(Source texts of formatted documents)

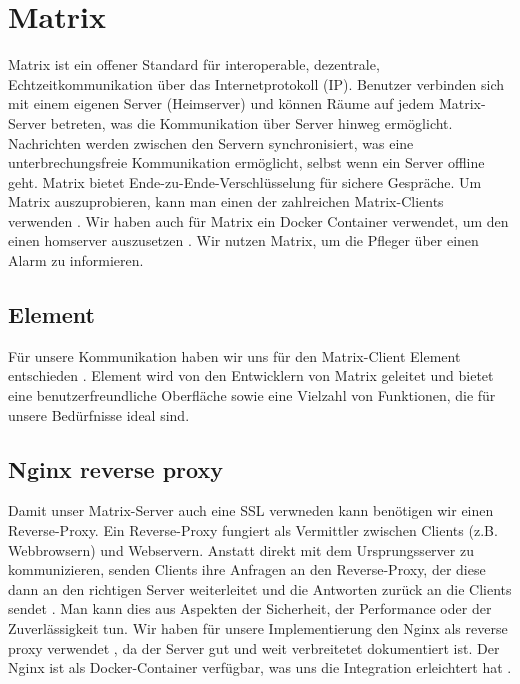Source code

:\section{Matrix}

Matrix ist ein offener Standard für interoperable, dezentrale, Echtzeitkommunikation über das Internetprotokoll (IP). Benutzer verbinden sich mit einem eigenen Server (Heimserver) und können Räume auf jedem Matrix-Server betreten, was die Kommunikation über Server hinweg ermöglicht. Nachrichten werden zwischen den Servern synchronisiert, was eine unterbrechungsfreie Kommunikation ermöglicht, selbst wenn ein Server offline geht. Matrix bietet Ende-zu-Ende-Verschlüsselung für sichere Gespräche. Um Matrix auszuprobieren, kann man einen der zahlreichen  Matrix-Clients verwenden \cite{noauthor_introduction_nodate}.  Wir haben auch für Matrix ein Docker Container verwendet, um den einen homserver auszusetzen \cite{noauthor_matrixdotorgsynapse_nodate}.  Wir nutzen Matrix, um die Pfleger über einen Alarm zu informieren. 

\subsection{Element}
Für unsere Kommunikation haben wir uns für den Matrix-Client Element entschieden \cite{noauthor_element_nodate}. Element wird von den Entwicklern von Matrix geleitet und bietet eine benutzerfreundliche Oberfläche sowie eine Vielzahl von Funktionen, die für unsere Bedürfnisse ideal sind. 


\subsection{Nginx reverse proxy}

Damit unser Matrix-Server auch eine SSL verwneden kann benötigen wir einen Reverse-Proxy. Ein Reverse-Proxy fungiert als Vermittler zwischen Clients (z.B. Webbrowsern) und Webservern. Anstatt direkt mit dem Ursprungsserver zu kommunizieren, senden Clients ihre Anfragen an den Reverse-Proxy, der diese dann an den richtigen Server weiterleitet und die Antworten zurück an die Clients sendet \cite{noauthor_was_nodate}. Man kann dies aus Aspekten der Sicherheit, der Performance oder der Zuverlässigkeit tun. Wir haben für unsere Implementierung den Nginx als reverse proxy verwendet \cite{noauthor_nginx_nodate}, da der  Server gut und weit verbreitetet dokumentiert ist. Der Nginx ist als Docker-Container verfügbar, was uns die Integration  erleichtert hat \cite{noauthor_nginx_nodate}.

WHAT YOU NEED TO DO :: Copy out all the data above exactly as written. Skip the pictures.

YOUR SOLUTION ::
Source code

:\section{Matrix}

Matrix ist ein offener Standard für interoperable, dezentrale, Echtzeitkommunikation über das Internetprotokoll (IP). Benutzer verbinden sich mit einem eigenen Server (Heimserver) und können Räume auf jedem Matrix-Server betreten, was die Kommunikation über Server hinweg ermöglicht. Nachrichten werden zwischen den Servern synchronisiert, was eine unterbrechungsfreie Kommunikation ermöglicht, selbst wenn ein Server offline geht. Matrix bietet Ende-zu-Ende-Verschlüsselung für sichere Gespräche. Um Matrix auszuprobieren, kann man einen der zahlreichen  Matrix-Clients verwenden \cite{noauthor_introduction_nodate}.  Wir haben auch für Matrix ein Docker Container verwendet, um den einen homserver auszusetzen \cite{noauthor_matrixdotorgsynapse_nodate}.  Wir nutzen Matrix, um die Pfleger über einen Alarm zu informieren. 

\subsection{Element}
Für unsere Kommunikation haben wir uns für den Matrix-Client Element entschieden \cite{noauthor_element_nodate}. Element wird von den Entwicklern von Matrix geleitet und bietet eine benutzerfreundliche Oberfläche sowie eine Vielzahl von Funktionen, die für unsere Bedürfnisse ideal sind. 


\subsection{Nginx reverse proxy}

Damit unser Matrix-Server auch eine SSL verwneden kann benötigen wir einen Reverse-Proxy. Ein Reverse-Proxy fungiert als Vermittler zwischen Clients (z.B. Webbrowsern) und Webservern. Anstatt direkt mit dem Ursprungsserver zu kommunizieren, senden Clients ihre Anfragen an den Reverse-Proxy, der diese dann an den richtigen Server weiterleitet und die Antworten zurück an die Clients sendet \cite{noauthor_was_nodate}. Man kann dies aus Aspekten der Sicherheit, der Performance oder der Zuverlässigkeit tun. Wir haben für unsere Implementierung den Nginx als reverse proxy verwendet \cite{noauthor_nginx_nodate}, da der  Server gut und weit verbreitetet dokumentiert ist. Der Nginx ist als Docker-Container verfügbar, was uns die Integration  erleichtert hat \cite{noauthor_nginx_nodate}.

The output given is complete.